◆ What you will do:
In the material below, count the lines where the word "ThemeData" appears. Nothing but the number, please.

◆ Exercise materials:
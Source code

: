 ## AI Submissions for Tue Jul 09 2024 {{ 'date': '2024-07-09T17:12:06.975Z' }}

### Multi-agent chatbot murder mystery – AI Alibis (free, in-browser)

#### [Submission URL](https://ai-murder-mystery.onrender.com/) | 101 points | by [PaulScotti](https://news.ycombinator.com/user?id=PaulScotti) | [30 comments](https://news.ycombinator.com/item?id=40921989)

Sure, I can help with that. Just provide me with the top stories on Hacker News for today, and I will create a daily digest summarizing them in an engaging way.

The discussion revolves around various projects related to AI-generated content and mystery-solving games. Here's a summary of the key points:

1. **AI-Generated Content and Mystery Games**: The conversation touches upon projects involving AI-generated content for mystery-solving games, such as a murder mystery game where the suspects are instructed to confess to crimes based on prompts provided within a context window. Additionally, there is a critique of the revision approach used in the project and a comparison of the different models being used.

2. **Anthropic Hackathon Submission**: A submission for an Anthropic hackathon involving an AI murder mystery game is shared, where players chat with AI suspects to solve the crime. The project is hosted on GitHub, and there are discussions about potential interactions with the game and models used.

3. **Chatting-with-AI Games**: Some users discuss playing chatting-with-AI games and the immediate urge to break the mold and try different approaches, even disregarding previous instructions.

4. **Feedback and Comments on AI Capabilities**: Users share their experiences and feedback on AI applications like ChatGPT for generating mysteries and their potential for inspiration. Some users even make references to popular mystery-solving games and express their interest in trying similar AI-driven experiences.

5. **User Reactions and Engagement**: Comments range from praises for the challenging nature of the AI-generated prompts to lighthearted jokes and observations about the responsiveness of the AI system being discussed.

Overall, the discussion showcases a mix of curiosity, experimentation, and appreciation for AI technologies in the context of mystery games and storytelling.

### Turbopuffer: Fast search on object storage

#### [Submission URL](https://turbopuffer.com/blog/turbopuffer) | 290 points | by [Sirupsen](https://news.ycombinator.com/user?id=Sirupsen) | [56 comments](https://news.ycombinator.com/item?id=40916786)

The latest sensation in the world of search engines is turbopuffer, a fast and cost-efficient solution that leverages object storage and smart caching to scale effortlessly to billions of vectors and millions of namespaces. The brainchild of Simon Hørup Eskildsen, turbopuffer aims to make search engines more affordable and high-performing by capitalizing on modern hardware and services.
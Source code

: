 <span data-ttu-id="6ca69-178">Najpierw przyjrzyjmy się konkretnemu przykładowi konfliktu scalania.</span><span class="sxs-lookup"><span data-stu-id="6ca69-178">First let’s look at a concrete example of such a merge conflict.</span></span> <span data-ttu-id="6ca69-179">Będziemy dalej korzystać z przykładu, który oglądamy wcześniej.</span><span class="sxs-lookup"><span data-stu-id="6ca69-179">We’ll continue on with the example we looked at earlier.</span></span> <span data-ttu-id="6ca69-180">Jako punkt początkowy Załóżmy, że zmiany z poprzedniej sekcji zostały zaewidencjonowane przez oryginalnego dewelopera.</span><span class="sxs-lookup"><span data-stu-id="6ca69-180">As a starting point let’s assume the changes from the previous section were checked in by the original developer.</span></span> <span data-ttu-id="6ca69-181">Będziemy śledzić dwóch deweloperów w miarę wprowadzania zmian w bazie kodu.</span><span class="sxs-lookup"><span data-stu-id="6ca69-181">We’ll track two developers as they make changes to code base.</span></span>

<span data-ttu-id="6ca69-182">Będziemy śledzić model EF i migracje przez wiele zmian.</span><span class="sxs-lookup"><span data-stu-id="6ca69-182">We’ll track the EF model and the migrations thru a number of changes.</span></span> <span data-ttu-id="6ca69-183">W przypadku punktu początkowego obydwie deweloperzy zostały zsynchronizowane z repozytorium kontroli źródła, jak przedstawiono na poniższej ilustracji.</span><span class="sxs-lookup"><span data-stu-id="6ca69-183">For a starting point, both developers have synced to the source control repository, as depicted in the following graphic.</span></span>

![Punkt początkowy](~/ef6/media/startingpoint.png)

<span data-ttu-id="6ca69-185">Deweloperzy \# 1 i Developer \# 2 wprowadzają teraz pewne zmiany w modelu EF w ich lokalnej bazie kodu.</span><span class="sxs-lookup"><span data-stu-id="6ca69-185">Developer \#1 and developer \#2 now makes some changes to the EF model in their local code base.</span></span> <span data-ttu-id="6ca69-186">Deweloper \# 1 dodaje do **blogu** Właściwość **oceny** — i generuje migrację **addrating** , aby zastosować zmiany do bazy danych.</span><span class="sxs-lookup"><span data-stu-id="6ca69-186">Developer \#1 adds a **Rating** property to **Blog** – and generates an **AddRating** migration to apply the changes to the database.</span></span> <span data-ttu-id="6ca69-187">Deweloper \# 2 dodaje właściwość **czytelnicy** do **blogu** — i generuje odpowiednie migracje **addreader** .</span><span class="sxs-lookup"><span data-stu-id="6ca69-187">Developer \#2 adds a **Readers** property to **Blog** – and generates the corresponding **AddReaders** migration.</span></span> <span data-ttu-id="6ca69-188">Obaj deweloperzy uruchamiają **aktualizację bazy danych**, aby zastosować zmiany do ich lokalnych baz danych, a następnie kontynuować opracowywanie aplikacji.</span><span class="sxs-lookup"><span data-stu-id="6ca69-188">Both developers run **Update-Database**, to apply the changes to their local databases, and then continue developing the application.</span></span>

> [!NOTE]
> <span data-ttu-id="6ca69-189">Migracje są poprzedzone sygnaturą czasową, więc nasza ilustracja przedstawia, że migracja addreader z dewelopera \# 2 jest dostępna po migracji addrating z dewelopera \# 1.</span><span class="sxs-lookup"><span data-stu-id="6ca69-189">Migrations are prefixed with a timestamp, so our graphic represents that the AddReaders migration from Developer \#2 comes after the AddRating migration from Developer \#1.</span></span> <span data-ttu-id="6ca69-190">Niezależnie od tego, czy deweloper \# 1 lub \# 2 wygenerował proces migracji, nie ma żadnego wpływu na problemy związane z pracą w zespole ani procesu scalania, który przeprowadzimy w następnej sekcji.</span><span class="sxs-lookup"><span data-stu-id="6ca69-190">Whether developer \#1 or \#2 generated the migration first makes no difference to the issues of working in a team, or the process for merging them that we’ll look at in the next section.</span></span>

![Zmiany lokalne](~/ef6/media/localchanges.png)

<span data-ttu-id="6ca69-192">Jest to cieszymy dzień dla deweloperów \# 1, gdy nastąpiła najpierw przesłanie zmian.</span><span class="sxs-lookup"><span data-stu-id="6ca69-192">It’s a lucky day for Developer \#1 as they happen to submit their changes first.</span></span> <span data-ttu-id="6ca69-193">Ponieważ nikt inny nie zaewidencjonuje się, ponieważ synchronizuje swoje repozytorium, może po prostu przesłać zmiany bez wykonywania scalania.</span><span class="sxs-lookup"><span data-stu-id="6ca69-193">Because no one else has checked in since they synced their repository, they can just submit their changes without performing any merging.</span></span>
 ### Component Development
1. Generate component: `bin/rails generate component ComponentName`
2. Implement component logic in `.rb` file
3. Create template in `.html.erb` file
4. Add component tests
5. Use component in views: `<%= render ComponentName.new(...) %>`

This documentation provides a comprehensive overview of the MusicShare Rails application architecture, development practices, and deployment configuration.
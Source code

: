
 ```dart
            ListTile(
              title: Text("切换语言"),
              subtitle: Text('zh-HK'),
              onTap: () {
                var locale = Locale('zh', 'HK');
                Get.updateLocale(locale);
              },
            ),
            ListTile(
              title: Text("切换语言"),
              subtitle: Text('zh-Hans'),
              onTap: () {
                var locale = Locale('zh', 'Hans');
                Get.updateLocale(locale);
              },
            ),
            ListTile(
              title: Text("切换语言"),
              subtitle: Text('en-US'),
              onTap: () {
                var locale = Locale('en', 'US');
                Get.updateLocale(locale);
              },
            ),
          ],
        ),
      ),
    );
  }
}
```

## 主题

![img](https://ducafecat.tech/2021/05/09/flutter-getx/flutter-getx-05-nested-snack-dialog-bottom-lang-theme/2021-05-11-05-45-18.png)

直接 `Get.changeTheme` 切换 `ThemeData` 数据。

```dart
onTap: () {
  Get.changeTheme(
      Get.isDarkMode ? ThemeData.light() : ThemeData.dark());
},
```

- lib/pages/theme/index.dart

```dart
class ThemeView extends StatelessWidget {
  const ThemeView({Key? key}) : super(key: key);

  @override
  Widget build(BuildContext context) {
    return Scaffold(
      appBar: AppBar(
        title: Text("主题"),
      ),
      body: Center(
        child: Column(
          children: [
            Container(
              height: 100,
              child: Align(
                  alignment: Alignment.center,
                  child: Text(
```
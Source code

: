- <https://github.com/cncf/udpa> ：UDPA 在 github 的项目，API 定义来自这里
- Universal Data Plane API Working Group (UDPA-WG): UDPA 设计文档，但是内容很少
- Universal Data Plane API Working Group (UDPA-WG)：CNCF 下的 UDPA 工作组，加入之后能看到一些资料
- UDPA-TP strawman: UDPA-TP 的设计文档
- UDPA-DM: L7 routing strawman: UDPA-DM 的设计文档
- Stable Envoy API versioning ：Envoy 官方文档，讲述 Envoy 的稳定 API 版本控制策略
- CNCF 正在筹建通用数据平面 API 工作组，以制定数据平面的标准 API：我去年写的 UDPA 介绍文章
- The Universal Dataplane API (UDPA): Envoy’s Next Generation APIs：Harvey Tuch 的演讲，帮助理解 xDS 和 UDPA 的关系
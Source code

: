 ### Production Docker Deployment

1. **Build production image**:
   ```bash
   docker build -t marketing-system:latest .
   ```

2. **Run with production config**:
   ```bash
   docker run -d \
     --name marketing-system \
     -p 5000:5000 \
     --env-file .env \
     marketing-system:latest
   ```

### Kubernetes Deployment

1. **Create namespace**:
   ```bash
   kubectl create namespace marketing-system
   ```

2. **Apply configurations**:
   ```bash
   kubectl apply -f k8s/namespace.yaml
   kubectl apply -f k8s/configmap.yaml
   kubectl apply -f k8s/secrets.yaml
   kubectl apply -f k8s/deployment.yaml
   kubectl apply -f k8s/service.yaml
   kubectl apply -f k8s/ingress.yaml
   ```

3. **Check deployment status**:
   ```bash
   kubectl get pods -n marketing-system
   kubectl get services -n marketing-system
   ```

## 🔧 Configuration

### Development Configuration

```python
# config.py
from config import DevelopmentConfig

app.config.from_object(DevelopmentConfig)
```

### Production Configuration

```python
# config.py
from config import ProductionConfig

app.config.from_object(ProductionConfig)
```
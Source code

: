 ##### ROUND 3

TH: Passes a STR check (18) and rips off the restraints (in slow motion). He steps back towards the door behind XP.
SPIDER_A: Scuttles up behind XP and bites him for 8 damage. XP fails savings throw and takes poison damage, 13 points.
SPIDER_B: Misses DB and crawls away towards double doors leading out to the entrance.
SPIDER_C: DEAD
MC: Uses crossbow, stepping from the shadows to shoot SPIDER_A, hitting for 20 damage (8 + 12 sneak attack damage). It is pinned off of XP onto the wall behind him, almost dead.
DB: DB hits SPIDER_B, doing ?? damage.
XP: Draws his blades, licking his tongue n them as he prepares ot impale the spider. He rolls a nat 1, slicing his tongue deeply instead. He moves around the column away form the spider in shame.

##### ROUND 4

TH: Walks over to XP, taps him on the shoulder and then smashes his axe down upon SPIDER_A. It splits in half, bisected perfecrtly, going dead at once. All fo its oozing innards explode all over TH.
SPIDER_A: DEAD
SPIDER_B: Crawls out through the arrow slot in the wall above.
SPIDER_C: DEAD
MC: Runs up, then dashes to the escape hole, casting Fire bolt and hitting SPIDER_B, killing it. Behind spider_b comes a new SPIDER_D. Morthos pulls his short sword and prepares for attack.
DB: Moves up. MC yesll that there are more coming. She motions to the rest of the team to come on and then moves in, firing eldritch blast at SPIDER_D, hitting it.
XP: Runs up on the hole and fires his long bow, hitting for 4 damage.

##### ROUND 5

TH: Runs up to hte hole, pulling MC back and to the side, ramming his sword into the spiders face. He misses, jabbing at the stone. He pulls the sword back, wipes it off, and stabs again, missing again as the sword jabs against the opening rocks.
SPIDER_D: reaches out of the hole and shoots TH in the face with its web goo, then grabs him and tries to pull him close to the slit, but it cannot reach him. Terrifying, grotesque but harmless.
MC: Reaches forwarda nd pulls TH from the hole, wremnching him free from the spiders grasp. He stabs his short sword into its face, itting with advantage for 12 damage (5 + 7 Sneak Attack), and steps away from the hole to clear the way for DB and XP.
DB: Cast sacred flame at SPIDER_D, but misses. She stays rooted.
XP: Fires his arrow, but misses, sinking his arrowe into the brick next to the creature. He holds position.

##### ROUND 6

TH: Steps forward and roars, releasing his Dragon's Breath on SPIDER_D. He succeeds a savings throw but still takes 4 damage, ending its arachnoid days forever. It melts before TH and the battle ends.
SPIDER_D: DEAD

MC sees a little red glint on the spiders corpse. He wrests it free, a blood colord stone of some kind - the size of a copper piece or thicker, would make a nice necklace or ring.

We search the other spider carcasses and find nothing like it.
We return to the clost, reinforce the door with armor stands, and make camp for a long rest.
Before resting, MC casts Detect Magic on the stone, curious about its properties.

◆ Result:
2